Start of Block
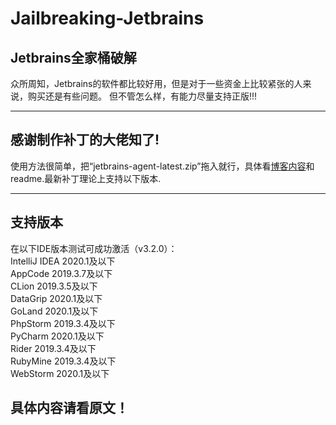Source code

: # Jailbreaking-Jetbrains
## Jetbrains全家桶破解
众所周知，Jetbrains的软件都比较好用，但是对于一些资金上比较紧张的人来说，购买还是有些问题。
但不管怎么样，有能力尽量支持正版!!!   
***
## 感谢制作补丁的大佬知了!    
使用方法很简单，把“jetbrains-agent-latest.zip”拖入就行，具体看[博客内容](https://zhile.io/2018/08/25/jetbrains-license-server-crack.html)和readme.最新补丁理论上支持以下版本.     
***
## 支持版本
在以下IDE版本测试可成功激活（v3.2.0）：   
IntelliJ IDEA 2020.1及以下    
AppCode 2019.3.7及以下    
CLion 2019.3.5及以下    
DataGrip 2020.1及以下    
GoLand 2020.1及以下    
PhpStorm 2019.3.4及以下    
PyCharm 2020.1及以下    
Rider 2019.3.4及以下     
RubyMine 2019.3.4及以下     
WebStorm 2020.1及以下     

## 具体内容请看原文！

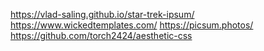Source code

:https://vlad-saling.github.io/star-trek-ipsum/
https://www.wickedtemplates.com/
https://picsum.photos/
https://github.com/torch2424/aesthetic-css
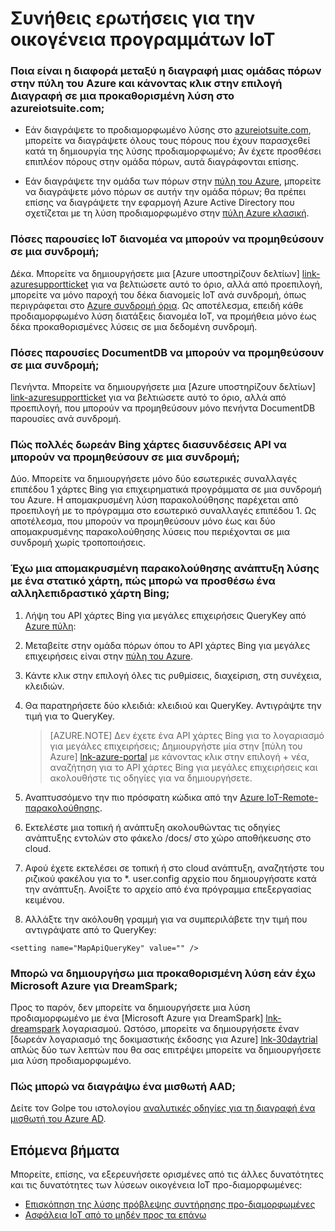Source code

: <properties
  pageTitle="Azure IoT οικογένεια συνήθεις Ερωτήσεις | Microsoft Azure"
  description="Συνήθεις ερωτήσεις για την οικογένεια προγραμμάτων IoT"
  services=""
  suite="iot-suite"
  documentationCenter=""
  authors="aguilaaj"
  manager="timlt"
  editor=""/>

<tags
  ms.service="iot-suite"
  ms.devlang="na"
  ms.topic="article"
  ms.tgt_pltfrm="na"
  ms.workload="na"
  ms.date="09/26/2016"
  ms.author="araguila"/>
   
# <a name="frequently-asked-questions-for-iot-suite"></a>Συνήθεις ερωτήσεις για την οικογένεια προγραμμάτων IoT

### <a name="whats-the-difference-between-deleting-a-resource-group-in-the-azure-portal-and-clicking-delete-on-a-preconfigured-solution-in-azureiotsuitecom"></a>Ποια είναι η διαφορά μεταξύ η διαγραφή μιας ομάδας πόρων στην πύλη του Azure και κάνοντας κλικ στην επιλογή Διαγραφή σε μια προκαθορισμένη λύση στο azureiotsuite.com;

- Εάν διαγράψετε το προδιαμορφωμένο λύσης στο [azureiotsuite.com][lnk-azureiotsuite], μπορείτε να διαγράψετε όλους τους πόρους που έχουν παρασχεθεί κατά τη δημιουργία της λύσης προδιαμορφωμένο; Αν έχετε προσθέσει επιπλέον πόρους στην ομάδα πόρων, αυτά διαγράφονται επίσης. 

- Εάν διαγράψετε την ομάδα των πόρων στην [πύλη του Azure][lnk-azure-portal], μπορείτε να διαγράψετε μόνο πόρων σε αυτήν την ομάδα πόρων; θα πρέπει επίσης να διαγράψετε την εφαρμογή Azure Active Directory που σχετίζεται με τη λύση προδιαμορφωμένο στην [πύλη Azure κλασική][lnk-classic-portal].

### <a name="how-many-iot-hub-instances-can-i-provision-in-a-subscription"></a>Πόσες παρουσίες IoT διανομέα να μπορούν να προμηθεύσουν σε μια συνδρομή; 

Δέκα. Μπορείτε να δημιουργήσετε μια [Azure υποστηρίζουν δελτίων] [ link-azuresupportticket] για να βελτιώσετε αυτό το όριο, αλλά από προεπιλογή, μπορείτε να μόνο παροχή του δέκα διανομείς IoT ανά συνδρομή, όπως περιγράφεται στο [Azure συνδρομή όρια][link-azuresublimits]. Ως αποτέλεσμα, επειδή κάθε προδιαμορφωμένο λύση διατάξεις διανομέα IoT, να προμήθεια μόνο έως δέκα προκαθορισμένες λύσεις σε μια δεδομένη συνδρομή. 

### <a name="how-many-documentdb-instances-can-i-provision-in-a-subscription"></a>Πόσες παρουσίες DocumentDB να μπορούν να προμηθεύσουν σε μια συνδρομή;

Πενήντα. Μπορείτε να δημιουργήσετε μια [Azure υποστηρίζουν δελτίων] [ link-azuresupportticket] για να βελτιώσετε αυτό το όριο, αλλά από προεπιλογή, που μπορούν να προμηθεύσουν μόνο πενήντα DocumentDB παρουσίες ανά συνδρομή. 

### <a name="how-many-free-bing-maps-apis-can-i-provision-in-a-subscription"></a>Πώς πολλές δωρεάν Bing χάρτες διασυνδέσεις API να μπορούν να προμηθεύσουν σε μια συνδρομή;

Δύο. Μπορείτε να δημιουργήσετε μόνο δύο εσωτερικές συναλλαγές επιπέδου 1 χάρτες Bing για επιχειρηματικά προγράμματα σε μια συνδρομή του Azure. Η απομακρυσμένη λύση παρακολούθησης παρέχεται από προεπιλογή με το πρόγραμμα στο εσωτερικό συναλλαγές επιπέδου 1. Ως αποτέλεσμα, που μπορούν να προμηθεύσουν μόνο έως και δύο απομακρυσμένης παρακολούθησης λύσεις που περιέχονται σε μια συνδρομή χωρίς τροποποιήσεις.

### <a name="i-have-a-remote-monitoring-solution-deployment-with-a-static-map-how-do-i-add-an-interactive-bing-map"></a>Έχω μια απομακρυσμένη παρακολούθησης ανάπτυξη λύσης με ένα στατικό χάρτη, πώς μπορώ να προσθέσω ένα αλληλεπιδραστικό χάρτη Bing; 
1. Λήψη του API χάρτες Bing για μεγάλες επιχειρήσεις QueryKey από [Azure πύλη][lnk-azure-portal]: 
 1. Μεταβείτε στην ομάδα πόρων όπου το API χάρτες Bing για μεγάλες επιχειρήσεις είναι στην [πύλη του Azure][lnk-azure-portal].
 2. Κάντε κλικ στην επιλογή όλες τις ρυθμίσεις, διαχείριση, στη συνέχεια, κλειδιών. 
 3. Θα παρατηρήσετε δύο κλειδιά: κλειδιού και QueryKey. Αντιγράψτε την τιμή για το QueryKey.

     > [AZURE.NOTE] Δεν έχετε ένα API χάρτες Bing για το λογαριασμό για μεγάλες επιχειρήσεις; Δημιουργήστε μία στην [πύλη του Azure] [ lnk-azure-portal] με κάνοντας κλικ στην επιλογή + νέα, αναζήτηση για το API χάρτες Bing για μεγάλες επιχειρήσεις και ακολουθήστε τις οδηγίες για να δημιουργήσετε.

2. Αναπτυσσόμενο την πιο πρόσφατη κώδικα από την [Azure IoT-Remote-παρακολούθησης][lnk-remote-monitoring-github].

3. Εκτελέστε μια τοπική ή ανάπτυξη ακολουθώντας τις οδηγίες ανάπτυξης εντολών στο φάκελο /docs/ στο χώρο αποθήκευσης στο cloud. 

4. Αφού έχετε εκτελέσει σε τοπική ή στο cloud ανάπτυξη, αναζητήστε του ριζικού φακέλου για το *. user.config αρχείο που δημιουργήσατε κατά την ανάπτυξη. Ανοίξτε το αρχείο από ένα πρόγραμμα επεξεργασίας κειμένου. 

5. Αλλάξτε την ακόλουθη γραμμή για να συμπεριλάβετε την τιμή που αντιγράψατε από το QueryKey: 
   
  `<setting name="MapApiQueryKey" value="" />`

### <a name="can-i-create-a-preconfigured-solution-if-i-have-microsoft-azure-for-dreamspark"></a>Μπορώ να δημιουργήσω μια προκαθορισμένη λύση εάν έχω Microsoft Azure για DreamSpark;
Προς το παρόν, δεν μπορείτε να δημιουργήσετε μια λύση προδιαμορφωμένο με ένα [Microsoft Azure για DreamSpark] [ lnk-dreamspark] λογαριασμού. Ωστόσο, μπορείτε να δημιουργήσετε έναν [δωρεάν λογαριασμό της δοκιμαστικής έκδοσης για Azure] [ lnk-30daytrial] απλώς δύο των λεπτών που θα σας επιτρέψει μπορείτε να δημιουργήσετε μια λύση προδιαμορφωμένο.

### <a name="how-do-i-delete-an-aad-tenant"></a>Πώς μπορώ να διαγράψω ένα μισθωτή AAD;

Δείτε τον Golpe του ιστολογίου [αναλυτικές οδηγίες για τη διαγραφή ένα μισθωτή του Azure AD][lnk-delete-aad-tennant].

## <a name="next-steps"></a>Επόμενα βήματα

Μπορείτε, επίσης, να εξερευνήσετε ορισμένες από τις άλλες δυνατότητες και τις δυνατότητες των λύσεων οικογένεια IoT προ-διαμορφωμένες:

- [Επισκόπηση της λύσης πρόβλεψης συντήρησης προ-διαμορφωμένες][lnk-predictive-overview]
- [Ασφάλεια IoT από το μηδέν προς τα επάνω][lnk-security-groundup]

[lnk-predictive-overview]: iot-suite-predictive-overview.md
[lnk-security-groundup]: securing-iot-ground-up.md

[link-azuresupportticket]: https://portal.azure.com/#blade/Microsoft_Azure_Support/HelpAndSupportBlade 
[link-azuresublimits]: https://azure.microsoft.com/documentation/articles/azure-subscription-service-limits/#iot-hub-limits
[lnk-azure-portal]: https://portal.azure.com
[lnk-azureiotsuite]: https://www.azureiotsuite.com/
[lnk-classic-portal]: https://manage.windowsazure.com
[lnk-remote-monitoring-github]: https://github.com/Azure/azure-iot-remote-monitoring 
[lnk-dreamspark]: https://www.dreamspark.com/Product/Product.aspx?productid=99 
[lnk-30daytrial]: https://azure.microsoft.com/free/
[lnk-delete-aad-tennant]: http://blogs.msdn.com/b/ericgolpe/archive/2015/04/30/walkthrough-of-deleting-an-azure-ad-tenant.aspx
End of Block
Start of Block
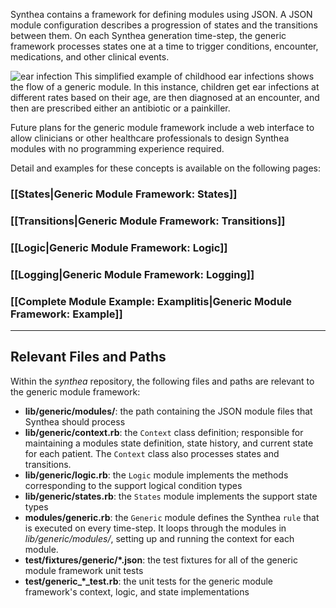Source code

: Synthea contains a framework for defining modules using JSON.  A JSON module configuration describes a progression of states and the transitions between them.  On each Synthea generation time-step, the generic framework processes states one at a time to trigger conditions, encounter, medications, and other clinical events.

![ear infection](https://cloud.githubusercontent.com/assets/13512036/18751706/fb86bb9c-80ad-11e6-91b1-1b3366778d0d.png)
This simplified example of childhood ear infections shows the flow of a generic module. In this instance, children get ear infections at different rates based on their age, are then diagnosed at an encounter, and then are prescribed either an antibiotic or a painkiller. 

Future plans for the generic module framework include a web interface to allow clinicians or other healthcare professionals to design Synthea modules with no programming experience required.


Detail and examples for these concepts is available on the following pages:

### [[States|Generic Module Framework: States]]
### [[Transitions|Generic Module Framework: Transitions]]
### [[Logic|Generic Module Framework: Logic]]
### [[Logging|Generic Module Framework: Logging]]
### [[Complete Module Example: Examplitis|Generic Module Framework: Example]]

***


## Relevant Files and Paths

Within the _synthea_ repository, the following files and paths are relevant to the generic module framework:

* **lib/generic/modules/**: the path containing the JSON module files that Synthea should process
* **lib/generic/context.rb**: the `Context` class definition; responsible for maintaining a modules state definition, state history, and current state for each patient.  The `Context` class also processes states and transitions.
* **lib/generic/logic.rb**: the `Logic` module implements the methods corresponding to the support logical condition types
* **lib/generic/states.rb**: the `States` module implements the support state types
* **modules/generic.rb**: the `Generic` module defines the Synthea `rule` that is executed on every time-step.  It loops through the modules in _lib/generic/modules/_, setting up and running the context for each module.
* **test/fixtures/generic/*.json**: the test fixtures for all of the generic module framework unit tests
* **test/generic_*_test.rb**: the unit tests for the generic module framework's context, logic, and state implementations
End of Block
Start of Block
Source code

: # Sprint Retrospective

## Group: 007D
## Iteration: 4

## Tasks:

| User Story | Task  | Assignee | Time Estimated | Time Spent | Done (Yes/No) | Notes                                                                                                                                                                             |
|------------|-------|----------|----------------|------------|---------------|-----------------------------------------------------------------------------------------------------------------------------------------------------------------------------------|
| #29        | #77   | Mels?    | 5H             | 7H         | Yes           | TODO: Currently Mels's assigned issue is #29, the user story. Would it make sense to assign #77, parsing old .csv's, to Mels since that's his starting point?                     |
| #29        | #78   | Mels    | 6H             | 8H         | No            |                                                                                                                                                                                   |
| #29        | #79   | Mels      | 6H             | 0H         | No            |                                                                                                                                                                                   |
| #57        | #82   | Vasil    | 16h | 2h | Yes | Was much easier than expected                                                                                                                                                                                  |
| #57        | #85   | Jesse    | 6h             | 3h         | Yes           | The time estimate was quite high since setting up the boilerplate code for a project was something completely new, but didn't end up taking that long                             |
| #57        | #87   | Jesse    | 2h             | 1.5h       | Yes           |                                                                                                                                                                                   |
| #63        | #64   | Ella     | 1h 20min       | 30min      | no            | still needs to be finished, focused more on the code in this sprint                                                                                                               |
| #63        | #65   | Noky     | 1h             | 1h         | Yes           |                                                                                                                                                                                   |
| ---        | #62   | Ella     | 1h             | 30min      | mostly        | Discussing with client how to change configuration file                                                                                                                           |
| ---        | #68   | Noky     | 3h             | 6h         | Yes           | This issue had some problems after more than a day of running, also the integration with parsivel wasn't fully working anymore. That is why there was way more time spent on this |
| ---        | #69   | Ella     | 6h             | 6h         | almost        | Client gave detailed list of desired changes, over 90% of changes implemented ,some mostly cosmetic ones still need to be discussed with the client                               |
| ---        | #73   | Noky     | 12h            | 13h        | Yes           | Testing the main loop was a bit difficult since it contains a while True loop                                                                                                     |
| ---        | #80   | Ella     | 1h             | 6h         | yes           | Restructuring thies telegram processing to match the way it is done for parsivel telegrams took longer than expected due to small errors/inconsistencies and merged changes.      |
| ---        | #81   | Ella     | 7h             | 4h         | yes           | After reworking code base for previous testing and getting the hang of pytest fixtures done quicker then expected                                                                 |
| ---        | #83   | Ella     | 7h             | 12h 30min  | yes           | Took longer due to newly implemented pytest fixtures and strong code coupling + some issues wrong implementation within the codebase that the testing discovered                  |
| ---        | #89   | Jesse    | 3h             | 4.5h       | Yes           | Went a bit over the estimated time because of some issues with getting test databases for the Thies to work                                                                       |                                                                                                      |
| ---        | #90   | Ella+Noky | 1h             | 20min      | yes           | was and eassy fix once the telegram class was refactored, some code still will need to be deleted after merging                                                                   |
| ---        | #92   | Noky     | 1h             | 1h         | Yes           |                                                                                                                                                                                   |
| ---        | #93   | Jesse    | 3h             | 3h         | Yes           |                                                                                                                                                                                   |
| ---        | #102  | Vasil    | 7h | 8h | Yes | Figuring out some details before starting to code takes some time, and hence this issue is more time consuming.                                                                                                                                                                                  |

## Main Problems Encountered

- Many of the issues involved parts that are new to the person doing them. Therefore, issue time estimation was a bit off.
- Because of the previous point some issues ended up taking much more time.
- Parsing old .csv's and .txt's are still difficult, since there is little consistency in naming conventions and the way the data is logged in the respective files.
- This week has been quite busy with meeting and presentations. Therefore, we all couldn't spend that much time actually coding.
End of Block
How to complete this task: All lines containing "other" in the material above should appear in your reply, copied exactly.

Completed exercise:
: Synthea contains a framework for defining modules using JSON.  A JSON module configuration describes a progression of states and the transitions between them.  On each Synthea generation time-step, the generic framework processes states one at a time to trigger conditions, encounter, medications, and other clinical events.
Future plans for the generic module framework include a web interface to allow clinicians or other healthcare professionals to design Synthea modules with no programming experience required.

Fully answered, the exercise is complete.